Traffic Sign Recognition

Summary

In this project, a classifier to recognize traffic sign was built based on Convolutional Neural Networks, which is a project of the Udacity Self-driving Cars Nanodegree program. The model was trained on a fraction of the German Traffic Sign dataset, which is provided as pickled files by the Self-driving car program. The final validation accuracy of our model was 97%, and the test accuracy was 98%. Six images downloaded from the internet were also used to test the model, and a accuracy of 66.7% was achieved.
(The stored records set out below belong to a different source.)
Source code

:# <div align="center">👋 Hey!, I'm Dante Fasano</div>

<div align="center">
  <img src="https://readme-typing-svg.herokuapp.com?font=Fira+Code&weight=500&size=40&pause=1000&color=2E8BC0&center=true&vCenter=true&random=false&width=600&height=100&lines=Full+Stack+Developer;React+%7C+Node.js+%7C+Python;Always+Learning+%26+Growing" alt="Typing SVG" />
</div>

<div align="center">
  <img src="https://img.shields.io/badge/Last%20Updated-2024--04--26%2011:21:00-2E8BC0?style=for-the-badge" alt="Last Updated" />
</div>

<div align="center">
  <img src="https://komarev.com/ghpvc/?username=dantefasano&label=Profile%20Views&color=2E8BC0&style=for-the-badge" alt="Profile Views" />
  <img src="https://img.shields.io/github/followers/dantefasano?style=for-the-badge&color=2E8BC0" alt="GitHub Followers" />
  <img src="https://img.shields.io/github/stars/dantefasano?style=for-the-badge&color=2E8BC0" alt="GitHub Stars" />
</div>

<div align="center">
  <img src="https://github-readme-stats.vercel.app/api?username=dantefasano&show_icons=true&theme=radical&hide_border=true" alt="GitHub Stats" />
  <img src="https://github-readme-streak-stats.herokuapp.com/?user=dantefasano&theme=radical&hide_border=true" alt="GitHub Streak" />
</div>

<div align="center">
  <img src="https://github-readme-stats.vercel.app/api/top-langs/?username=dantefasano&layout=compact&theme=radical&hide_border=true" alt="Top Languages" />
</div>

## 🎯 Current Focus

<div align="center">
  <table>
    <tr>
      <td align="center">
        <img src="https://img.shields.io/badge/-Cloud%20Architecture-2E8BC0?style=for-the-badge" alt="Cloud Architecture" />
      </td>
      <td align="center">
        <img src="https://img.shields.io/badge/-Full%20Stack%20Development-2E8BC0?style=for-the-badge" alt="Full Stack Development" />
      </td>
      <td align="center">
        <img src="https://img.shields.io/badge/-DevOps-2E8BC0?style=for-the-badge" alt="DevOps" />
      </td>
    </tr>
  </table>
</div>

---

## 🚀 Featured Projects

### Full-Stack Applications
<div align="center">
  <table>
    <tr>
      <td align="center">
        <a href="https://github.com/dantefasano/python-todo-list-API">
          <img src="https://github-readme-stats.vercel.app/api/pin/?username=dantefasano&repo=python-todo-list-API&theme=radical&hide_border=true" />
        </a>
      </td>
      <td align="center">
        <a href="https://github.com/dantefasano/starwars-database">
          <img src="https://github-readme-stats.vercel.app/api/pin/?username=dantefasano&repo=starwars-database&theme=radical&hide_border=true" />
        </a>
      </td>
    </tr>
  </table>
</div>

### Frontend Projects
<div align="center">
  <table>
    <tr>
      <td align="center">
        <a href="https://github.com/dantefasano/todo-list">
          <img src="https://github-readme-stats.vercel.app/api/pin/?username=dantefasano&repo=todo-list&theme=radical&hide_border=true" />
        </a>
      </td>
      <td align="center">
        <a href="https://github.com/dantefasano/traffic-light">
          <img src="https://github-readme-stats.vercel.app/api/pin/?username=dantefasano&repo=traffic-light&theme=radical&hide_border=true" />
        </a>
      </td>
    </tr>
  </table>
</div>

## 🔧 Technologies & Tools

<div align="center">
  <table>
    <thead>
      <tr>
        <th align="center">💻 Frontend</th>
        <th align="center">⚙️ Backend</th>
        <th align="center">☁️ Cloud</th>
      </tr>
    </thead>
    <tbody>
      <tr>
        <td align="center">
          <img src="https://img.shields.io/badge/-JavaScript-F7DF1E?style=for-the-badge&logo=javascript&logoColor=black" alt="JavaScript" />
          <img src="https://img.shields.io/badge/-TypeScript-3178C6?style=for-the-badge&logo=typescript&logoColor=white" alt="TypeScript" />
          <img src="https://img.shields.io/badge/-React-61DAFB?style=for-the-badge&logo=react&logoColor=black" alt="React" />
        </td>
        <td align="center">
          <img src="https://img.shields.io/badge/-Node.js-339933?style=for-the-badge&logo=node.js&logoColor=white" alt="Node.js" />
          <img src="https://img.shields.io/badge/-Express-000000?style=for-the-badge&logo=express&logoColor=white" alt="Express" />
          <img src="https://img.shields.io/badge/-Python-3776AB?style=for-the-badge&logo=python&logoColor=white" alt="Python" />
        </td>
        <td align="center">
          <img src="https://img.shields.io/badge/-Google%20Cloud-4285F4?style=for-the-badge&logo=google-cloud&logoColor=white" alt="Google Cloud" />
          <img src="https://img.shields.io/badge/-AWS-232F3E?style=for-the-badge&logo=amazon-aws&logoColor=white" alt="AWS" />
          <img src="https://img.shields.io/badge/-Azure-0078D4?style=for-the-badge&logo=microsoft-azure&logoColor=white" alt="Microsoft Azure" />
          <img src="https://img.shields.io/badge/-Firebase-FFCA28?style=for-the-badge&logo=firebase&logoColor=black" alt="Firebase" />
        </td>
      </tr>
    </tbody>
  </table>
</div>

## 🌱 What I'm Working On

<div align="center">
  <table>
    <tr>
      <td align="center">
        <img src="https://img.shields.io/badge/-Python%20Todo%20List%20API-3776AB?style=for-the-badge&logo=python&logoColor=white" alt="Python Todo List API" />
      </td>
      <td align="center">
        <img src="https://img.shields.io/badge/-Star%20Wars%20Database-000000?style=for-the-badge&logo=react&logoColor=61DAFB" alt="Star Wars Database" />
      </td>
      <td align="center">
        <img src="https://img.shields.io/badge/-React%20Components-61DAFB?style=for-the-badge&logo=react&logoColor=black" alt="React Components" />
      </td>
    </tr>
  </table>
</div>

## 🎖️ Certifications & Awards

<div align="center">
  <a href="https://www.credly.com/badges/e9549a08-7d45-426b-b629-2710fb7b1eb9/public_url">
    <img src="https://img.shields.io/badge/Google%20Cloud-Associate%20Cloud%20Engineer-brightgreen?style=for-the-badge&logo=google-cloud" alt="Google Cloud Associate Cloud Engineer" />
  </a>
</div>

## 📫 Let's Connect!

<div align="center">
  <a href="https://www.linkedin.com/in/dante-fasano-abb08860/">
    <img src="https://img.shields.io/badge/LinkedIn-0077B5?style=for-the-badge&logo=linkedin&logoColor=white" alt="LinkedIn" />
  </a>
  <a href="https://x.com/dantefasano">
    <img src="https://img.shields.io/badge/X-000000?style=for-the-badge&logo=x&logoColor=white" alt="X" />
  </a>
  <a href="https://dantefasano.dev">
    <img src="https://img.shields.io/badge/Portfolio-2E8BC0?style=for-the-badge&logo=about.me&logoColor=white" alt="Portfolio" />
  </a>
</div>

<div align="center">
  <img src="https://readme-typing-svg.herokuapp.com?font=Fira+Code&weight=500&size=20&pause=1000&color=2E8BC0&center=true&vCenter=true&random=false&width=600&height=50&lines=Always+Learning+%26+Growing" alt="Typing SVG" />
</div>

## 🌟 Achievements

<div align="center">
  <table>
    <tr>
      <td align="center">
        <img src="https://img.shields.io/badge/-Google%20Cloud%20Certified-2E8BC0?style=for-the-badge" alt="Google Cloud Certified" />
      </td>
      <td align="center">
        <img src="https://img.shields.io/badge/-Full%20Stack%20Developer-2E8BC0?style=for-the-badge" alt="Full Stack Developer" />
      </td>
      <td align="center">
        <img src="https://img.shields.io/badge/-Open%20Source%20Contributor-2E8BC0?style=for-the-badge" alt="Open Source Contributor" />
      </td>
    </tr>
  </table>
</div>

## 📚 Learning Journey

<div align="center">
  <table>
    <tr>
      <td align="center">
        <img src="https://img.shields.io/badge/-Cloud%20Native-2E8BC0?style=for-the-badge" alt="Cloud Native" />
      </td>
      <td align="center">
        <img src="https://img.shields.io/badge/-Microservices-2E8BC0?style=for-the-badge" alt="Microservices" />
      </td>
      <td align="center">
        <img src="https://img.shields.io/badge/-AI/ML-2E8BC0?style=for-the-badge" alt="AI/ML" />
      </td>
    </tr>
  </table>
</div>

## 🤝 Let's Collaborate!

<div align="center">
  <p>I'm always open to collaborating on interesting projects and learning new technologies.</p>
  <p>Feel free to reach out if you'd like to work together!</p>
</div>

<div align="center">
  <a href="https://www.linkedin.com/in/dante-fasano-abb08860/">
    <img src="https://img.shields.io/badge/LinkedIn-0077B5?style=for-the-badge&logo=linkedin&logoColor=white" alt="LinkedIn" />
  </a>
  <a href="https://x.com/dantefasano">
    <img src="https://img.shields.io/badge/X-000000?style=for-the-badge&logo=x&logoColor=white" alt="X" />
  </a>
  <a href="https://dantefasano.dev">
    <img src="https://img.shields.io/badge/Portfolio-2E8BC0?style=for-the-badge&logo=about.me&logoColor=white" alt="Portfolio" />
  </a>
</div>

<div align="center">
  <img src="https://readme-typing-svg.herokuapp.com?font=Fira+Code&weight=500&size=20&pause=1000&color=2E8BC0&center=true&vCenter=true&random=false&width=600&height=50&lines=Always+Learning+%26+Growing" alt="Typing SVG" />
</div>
The document includes following sections

  • Data set summary and exploration
  • Data augmentation and preprocessing
  • Model architecture design
  • Make prediction on new images
  • Softmax probabilities of the new images
  • Visualize feature maps of convolutional layers

Data Set Summary & Exploration

The provided dataset was explored with Pandas. Images of the dataset have been resized to 32x32, and all of them are RGB color images. There are 34799 training images, 12630 validation validation images, and 4410 test images. There are 43 unique categories of traffic signs in the data. Below is the histogram showing size of each category in the training data, which indicates that the dataset is asymmetric. Some categories have more than 1000 examples, while others have less than 200 examples.

alt text

43 images was shown below with one arbitrary image from each category of the training image. The traffic signs in the train image have been pruned such that they are ovarally in similar size and in the center of the images. However, the intensity significantly varies from images to images, and some images were not taken precisely in the front view and some were not exactly aligned perpenticular to the ground.
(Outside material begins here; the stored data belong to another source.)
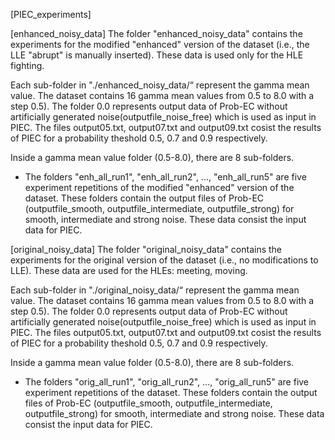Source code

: [PIEC_experiments]

[enhanced_noisy_data]
The folder "enhanced_noisy_data" contains the experiments for the modified "enhanced" version of the dataset (i.e., the LLE "abrupt" is manually inserted). These data is used only for the HLE fighting.

Each sub-folder in "./enhanced_noisy_data/“ represent the gamma mean value. The dataset contains 16 gamma mean values from 0.5 to 8.0 with a step 0.5).
The folder 0.0 represents output data of Prob-EC without artificially generated noise(outputfile_noise_free) which is used as input in PIEC. The files output05.txt, output07.txt and output09.txt cosist the results of PIEC for a probability theshold 0.5, 0.7 and 0.9 respectively. 

Inside a gamma mean value folder (0.5-8.0), there are 8 sub-folders. 
  - The folders "enh_all_run1",  "enh_all_run2", ..., "enh_all_run5" are five experiment repetitions of the modified "enhanced" version of the dataset. These folders contain the output files of Prob-EC (outputfile_smooth, outputfile_intermediate, outputfile_strong) for smooth, intermediate and strong noise. These data consist the input data for PIEC.


[original_noisy_data]
The folder "original_noisy_data" contains the experiments for the original version of the dataset (i.e., no modifications to LLE). These data are used for the HLEs: meeting, moving.

Each sub-folder in "./original_noisy_data/“ represent the gamma mean value. The dataset contains 16 gamma mean values from 0.5 to 8.0 with a step 0.5).
The folder 0.0 represents output data of Prob-EC without artificially generated noise(outputfile_noise_free) which is used as input in PIEC. The files output05.txt, output07.txt and output09.txt cosist the results of PIEC for a probability theshold 0.5, 0.7 and 0.9 respectively.

Inside a gamma mean value folder (0.5-8.0), there are 8 sub-folders. 
  - The folders "orig_all_run1",  "orig_all_run2", ..., "orig_all_run5" are five experiment repetitions of the dataset. These folders contain the output files of Prob-EC (outputfile_smooth, outputfile_intermediate, outputfile_strong) for smooth, intermediate and strong noise. These data consist the input data for PIEC.
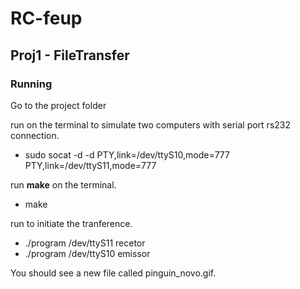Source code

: # RC-feup

## Proj1 - FileTransfer

### Running

Go to the project folder

run on the terminal to simulate two computers with serial port rs232 connection.
* sudo socat -d  -d  PTY,link=/dev/ttyS10,mode=777   PTY,link=/dev/ttyS11,mode=777

run **make** on the terminal.
* make

run to initiate the tranference.
* ./program /dev/ttyS11 recetor
* ./program /dev/ttyS10 emissor


You should see a new file called pinguin_novo.gif.
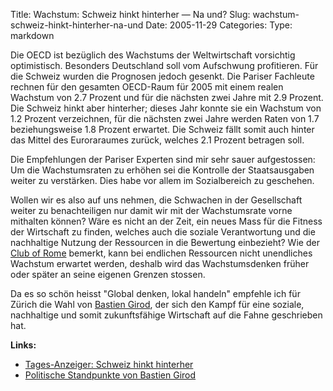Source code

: Title: Wachstum: Schweiz hinkt hinterher — Na und?
Slug: wachstum-schweiz-hinkt-hinterher-na-und
Date: 2005-11-29
Categories:
Type: markdown

Die OECD ist bezüglich des Wachstums der Weltwirtschaft vorsichtig optimistisch. Besonders Deutschland soll vom Aufschwung profitieren. Für die Schweiz wurden die Prognosen jedoch gesenkt. Die Pariser Fachleute rechnen für den gesamten OECD-Raum für 2005 mit einem realen Wachstum von 2.7 Prozent und für die nächsten zwei Jahre mit 2.9 Prozent. Die Schweiz hinkt aber hinterher; dieses Jahr konnte sie ein Wachstum von 1.2 Prozent verzeichnen, für die nächsten zwei Jahre werden Raten von 1.7 beziehungsweise 1.8 Prozent erwartet. Die Schweiz fällt somit auch hinter das Mittel des Euroraraumes zurück, welches 2.1 Prozent betragen soll.

Die Empfehlungen der Pariser Experten sind mir sehr sauer aufgestossen: Um die Wachstumsraten zu erhöhen sei die Kontrolle der Staatsausgaben weiter zu verstärken. Dies habe vor allem im Sozialbereich zu geschehen.

Wollen wir es also auf uns nehmen, die Schwachen in der Gesellschaft weiter zu benachteiligen nur damit wir mit der Wachstumsrate vorne mithalten können? Wäre es nicht an der Zeit, ein neues Mass für die Fitness der Wirtschaft zu finden, welches auch die soziale Verantwortung und die nachhaltige Nutzung der Ressourcen in die Bewertung einbezieht? Wie der [Club of Rome](http://www.clubofrome.org/) bemerkt, kann bei endlichen Ressourcen nicht unendliches Wachstum erwartet werden, deshalb wird das Wachstumsdenken früher oder später an seine eigenen Grenzen stossen.

Da es so schön heisst "Global denken, lokal handeln" empfehle ich für Zürich die Wahl von [Bastien Girod](http://www.bastiengirod.ch/), der sich den Kampf für eine soziale, nachhaltige und somit zukunftsfähige Wirtschaft auf die Fahne geschrieben hat.

**Links:**

- [Tages-Anzeiger: Schweiz hinkt hinterher](http://tagi.ch/dyn/news/wirtschaft/566597.html)
- [Politische Standpunkte von Bastien Girod](http://www.bastiengirod.ch/journal/politik/standpunkte/)
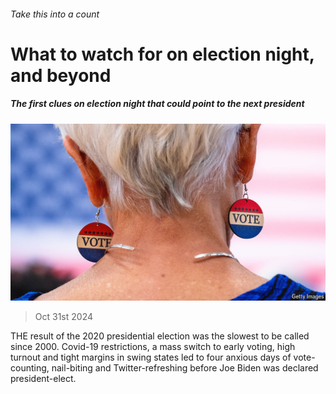 ###### Take this into a count

# What to watch for on election night, and beyond 

##### The first clues on election night that could point to the next president 

![image](images/20241102_USP001.jpg) 

> Oct 31st 2024 

THE result of the 2020 presidential election was the slowest to be called since 2000. Covid-19 restrictions, a mass switch to early voting, high turnout and tight margins in swing states led to four anxious days of vote-counting, nail-biting and Twitter-refreshing before Joe Biden was declared president-elect.

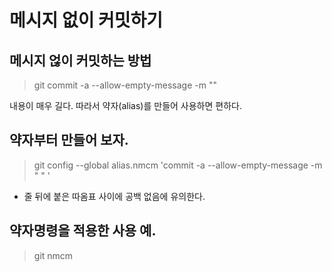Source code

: # 메시지 없이 커밋하기

## 메시지 얺이 커밋하는 방법

> git commit -a --allow-empty-message -m ""

내용이 매우 길다. 따라서 약자(alias)를 만들어 사용하면 편하다.

## 약자부터 만들어 보자.

> git config --global alias.nmcm 'commit -a --allow-empty-message -m " " '

* 줄 뒤에 붙은 따옴표 사이에 공백 없음에 유의한다.

## 약자명령을 적용한 사용 예.

> git nmcm


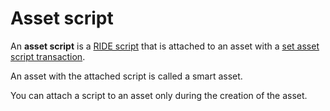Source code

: # Asset script

An **asset script** is a [RIDE script](/ride/script.md) that is attached to an asset with a [set asset script transaction](/blockchain/transaction-type/set-asset-script-transaction.md).

An asset with the attached script is called a smart asset.

You can attach a script to an asset only during the creation of the asset.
Data Augmentation and Preprocessing

Since the dataset is asymmetric and the size of each category is not sufficient for a complex ConvNet mode, data augmentation is required for this dataset to avoid overfitting of our model, and the augmentation can be completed by vertically and horizontally shifting, resizing, warping, and changing brightness of original training images with given parameter. Examples of shifting, resizing, image warping, changing brightness are shown below with the 20km speed limit sign.

My assumption is that the training data set reflects road conditions, and the road condition determines that certain traffic signs are met more frequently than others. Hence, the proportion of categories is maintained in my augmented data. The size of a categoriy in the augmented data is 7 times more than the size of the same category in the original data. For each categary, my function randomly picks an image from the original data, on which a random combination of changing brightness, horizontal and vertical shifting, rotation and resizing, and affine transform will be applied. Examples of images of augmentated data are plotted below.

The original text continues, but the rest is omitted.